The collaborations have given DECIERTO exactly what it needs most: the opportunity to show what it’s capable of.

Image used with permission.

Where DECIERTO Is Headed

This year, DECIERTO is entering the footwear market. The partner is El General Western Wear, a company based in Paramount, California, with its own immigrant-founded story. The founder came from Mexico and started selling boots out of his car trunk. He saw a need and filled it. That same spirit of necessity-turned-business is what drew DECIERTO to the partnership.

The boots—an ankle boot for men and a high bota for women—will carry DECIERTO’s signature DNA: quality, intentionality, and a commitment to the story. And like their previous collections, a portion of the proceeds will go to CHIRLA, the Coalition for Humane Immigrant Rights, an organization fighting for immigrant rights and dignity at the street level.

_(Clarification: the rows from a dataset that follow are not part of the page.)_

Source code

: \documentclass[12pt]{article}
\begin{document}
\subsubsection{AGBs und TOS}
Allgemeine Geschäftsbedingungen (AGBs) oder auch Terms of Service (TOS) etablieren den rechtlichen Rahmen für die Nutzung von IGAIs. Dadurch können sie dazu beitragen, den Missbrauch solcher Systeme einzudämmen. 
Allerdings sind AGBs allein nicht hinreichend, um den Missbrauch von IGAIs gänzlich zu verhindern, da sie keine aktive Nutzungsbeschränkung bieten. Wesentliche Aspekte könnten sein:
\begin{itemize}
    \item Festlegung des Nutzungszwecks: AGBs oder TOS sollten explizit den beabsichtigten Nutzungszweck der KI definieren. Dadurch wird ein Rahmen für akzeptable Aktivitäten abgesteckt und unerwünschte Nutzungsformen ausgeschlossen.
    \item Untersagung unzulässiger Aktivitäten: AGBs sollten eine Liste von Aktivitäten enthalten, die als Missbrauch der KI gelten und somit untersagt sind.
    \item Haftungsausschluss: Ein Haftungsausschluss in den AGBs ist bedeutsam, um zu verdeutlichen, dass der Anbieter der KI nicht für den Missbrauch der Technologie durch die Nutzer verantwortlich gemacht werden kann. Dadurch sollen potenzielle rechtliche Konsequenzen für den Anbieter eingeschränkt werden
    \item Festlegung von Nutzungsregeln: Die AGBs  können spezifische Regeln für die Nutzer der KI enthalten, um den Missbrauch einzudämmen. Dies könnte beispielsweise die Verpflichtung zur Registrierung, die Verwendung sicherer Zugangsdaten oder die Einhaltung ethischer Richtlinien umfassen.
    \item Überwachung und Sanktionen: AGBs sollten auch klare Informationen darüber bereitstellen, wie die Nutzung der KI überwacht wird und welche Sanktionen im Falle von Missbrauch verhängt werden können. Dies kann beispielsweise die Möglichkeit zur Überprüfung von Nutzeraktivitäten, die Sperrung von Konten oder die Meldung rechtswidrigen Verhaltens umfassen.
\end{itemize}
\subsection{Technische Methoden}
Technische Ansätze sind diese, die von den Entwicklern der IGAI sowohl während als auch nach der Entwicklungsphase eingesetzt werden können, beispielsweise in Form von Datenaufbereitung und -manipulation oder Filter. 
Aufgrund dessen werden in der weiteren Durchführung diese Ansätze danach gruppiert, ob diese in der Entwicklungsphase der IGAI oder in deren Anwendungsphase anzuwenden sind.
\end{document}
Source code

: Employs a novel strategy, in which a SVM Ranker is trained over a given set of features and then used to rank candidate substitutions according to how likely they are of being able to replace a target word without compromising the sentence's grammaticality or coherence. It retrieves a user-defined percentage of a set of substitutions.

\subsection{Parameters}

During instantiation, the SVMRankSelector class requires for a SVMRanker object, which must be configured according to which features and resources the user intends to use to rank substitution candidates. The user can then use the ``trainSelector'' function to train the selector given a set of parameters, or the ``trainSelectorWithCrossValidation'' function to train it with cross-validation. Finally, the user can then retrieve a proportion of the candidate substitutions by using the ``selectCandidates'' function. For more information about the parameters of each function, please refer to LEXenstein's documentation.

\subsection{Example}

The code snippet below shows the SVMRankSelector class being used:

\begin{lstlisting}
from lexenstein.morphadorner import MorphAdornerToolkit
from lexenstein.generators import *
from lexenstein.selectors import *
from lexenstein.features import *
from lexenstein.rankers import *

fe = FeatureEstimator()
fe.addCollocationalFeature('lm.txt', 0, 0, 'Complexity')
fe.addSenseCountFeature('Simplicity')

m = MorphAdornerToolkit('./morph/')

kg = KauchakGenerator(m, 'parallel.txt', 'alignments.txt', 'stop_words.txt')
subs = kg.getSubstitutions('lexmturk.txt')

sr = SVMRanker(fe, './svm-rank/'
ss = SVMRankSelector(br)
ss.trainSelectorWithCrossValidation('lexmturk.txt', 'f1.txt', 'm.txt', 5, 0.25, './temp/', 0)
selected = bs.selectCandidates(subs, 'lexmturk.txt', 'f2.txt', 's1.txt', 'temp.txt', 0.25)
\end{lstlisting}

The partnership with CHIRLA started when Cachua realized that what he was doing in fashion—telling stories, building community, creating dignity through craft—was closely tied to what CHIRLA was doing in activism. Both were fighting for the same narrative: that immigrants are not a problem to be solved, but people with agency, vision, and irreplaceable value. “I remember hearing stories from my dad about being scared to go to school or to work because he was afraid of being detained,” Cachua says. “Now that I’m older and seeing this in real time, it puts things into perspective. My parents had to go through so much for me to even have the opportunity to do this. Creating a product seems simple, but how much sacrifice had to happen for this to be possible?”

Cachua sees the brand’s growth not as a moment to step back and celebrate, but as a responsibility to push further.

There are still so few brands telling the immigrant story with the refinement and respect it deserves. There are still so many stories—the parents who risked everything, the workers whose hands made it real, the artists who believed before anyone else did—that need to be heard.

“My dad always said, ‘ Keep following your dreams. I know it’s difficult and it’s hard, but that’s what’s gonna keep you alive and keep you going,” Cachua says. For him, that dream is not personal. It is shared. It belongs to everyone who crossed the desert, who worked in the factories, who trusted him with their story. DECIERTO exists because his parents had nothing but the ability to dream. Now, every piece that leaves their LA workshop carries that dream forward—to stages, to closets, to moments where the immigrant story is finally, finally being seen.